[Input material]

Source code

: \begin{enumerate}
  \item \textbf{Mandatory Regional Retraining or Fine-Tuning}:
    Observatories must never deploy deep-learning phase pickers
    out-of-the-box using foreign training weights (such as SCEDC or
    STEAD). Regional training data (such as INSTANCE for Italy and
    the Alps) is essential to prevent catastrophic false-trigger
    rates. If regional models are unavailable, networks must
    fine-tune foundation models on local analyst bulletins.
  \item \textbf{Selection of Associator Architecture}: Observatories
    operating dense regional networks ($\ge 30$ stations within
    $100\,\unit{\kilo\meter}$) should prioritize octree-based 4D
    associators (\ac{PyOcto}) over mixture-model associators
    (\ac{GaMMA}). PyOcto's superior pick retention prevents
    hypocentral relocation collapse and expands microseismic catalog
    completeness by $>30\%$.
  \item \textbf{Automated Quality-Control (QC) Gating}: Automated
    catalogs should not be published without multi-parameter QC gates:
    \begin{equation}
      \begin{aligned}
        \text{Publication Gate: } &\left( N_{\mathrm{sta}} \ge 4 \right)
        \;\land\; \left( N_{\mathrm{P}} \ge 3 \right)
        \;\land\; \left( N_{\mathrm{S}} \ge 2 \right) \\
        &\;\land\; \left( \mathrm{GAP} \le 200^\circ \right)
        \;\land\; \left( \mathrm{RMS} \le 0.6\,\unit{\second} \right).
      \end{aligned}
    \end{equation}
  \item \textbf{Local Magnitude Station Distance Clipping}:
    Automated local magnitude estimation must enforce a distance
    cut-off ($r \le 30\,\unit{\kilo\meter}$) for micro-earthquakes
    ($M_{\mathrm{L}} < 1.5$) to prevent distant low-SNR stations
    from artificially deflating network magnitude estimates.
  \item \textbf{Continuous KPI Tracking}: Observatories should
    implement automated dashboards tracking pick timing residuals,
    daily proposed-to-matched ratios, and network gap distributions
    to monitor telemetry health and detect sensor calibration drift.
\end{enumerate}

[/Input material]

» **How to complete this task**
Where the string "networks" occurs in the data, return the whole line.

» **Answer section**
    rates. If regional models are unavailable, networks must
    operating dense regional networks ($\ge 30$ stations within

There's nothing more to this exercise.